__Work required__
Write out each entry, exactly the way it appears.

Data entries
[Start of Attachment]
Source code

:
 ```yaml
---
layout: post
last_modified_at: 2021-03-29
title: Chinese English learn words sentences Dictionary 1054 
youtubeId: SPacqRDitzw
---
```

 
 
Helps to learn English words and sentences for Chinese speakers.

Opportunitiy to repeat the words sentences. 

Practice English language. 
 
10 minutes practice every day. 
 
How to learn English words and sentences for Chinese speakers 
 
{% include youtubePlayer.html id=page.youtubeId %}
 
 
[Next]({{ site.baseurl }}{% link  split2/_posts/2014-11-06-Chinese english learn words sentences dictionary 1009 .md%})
[End of Attachment]
__Answer for this exercise__
Source code

:
 ```yaml
---
layout: post
last_modified_at: 2021-03-29
title: Chinese English learn words sentences Dictionary 1054 
youtubeId: SPacqRDitzw
---
```

 
 
Helps to learn English words and sentences for Chinese speakers.

Opportunitiy to repeat the words sentences. 

Practice English language. 
 
10 minutes practice every day. 
 
How to learn English words and sentences for Chinese speakers 
 
{% include youtubePlayer.html id=page.youtubeId %}
 
 
[Next]({{ site.baseurl }}{% link  split2/_posts/2014-11-06-Chinese english learn words sentences dictionary 1009 .md%})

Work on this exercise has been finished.